*** Block opens ***

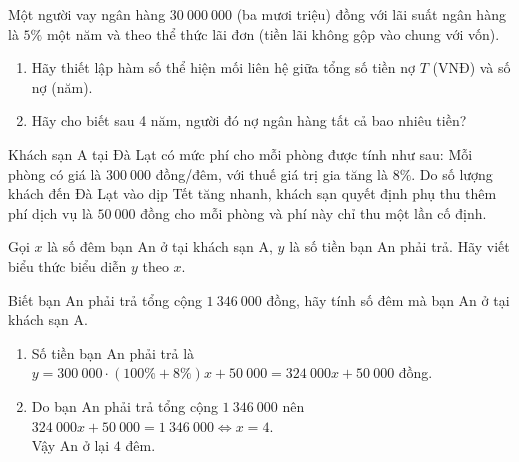 \begin{bt}%
	Một người vay ngân hàng $30~000~000$ (ba mươi triệu) đồng với lãi suất ngân hàng là $5 \%$ một năm và theo thể thức lãi đơn (tiền lãi không gộp vào chung với vốn).
	\begin{enumerate}
		\item Hãy thiết lập hàm số thể hiện mối liên hệ giữa tổng số tiền nợ $T$ (VNĐ) và số nợ (năm).
		\item Hãy cho biết sau 4 năm, người đó nợ ngân hàng tất cả bao nhiêu tiền?
	\end{enumerate}
\end{bt}


\begin{bt}%
	Khách sạn A tại Đà Lạt có mức phí cho mỗi phòng được tính như sau: Mỗi phòng có giá là $300\ 000$ đồng/đêm, với thuế giá trị gia tăng là $8\%$. Do số lượng khách đến Đà Lạt vào dịp Tết tăng nhanh, khách sạn quyết định phụ thu thêm phí dịch vụ là $50\ 000$ đồng cho mỗi phòng và phí này chỉ thu một lần cố định.
	\begin{listEX}[1]
		\item Gọi $x$ là số đêm bạn An ở tại khách sạn A, $y$ là số tiền bạn An phải trả. Hãy viết biểu thức biểu diễn $y$ theo $x$.
		\item Biết bạn An phải trả tổng cộng $1\ 346\ 000$ đồng, hãy tính số đêm mà bạn An ở tại khách sạn A. 
	\end{listEX}
	\loigiai 
	{
		\begin{enumerate}
			\item Số tiền bạn An phải trả là $y=300\ 000\cdot (100\%+8\%)x+50\ 000=324\ 000x+50\ 000$ đồng.
			\item Do bạn An phải trả tổng cộng $1\ 346\ 000$ nên $324\ 000x+50\ 000=1\ 346\ 000\Leftrightarrow x=4$.\\
			Vậy An ở lại $4$ đêm.
		\end{enumerate}
	}	
\end{bt}

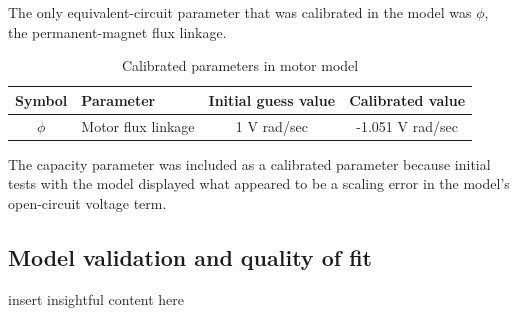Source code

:\documentclass[../SimBALink.tex]{subfiles}
\begin{document}
			The only equivalent-circuit parameter that was calibrated in the model was $\phi$, the permanent-magnet flux linkage.
						
			\begin{table}
				\centering
				\caption{Calibrated parameters in motor model}
				\label{table:motor_calibrated_parameters}
				\begin{tabular}{c | l | c | c}
					Symbol		&	Parameter			&	Initial guess value	&	Calibrated value	\\
					\hline
					$\phi$		&	Motor flux linkage		&	1 V rad/sec	 	&	-1.051 V rad/sec
				\end{tabular}
			\end{table}
			
			The capacity parameter was included as a calibrated parameter because initial tests with the model displayed what appeared to be a scaling error in the model's open-circuit voltage term.
			
	\subsection{Model validation and quality of fit}
		insert insightful content here
		
		
\end{document}
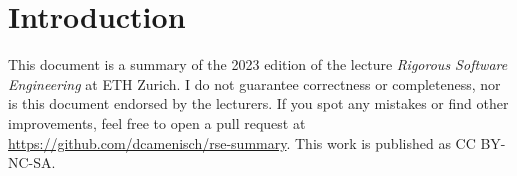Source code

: \section{Introduction}

This document is a summary of the 2023 edition of the lecture \textit{Rigorous Software Engineering} at ETH Zurich. I do not guarantee correctness or completeness, nor is this document endorsed by the lecturers. If you spot any mistakes or find other improvements, feel free to open a pull request at \url{https://github.com/dcamenisch/rse-summary}. This work is published as CC BY-NC-SA.
\begin{center}
	\ccbyncsa
\end{center}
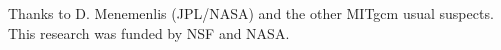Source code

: \documentclass[grl]{agutex2015}
\begin{document}
\begin{article}
\begin{acknowledgments}
Thanks to D. Menemenlis (JPL/NASA) and the other MITgcm usual suspects.
This research was funded by NSF and NASA.
\end{acknowledgments}

%
%
%
%
%
%
%
%
%





%
%
%
%


\end{article}
\end{document}
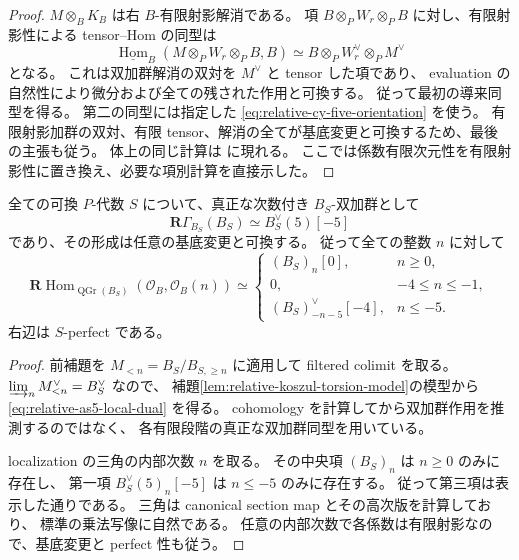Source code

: \begin{proof}
$M\otimes_BK_B$ は右 $B$-有限射影解消である。
項 $B\otimes_PW_r\otimes_PB$ に対し、有限射影性による tensor--Hom の同型は
\[
 \underline{\operatorname{Hom}}_B
       (M\otimes_PW_r\otimes_PB,B)
 \simeq B\otimes_PW_r^\vee\otimes_PM^\vee
\]
となる。
これは双加群解消の双対を $M^\vee$ と tensor した項であり、
evaluation の自然性により微分および全ての残された作用と可換する。
従って最初の導来同型を得る。
第二の同型には指定した \eqref{eq:relative-cy-five-orientation} を使う。
有限射影加群の双対、有限 tensor、解消の全てが基底変更と可換するため、最後の主張も従う。
体上の同じ計算は \cite[Proposition~4.12]{RRGeneralizedAS} に現れる。
ここでは係数有限次元性を有限射影性に置き換え、必要な項別計算を直接示した。
\end{proof}

\begin{proposition}[周囲代数の相対局所コホモロジー]
\label{prop:relative-as5-local-cohomology}
全ての可換 $P$-代数 $S$ について、真正な次数付き $B_S$-双加群として
\begin{equation}\label{eq:relative-as5-local-dual}
 \mathbf R\Gamma_{B_S}(B_S)\simeq B_S^\vee(5)[-5]
\end{equation}
であり、その形成は任意の基底変更と可換する。
従って全ての整数 $n$ に対して
\[
 \mathbf R\operatorname{Hom}_{\operatorname{QGr}(B_S)}
       (\mathcal O_B,\mathcal O_B(n))
 \simeq
 \begin{cases}
  (B_S)_n[0],&n\geq0,\\
  0,&-4\leq n\leq-1,\\
  (B_S)_{-n-5}^\vee[-4],&n\leq-5.
 \end{cases}
\]
右辺は $S$-perfect である。
\end{proposition}

\begin{proof}
前補題を $M_{<n}=B_S/B_{S,\geq n}$ に適用して filtered colimit を取る。
$\varinjlim_nM_{<n}^\vee=B_S^\vee$ なので、
補題\ref{lem:relative-koszul-torsion-model}の模型から
\eqref{eq:relative-as5-local-dual} を得る。
cohomology を計算してから双加群作用を推測するのではなく、
各有限段階の真正な双加群同型を用いている。

localization の三角の内部次数 $n$ を取る。
その中央項 $(B_S)_n$ は $n\geq0$ のみに存在し、
第一項 $B_S^\vee(5)_n[-5]$ は $n\leq-5$ のみに存在する。
従って第三項は表示した通りである。
三角は canonical section map とその高次版を計算しており、
標準の乗法写像に自然である。
任意の内部次数で各係数は有限射影なので、基底変更と perfect 性も従う。
\end{proof}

*** Block closes ***

** HOW TO COMPLETE THIS TASK **
Retype exactly the lines from the one containing "各有限段階の真正な双加群同型を用いている。" through the end of the data. Add nothing.

** WORKED SOLUTION **
各有限段階の真正な双加群同型を用いている。

localization の三角の内部次数 $n$ を取る。
その中央項 $(B_S)_n$ は $n\geq0$ のみに存在し、
第一項 $B_S^\vee(5)_n[-5]$ は $n\leq-5$ のみに存在する。
従って第三項は表示した通りである。
三角は canonical section map とその高次版を計算しており、
標準の乗法写像に自然である。
任意の内部次数で各係数は有限射影なので、基底変更と perfect 性も従う。
\end{proof}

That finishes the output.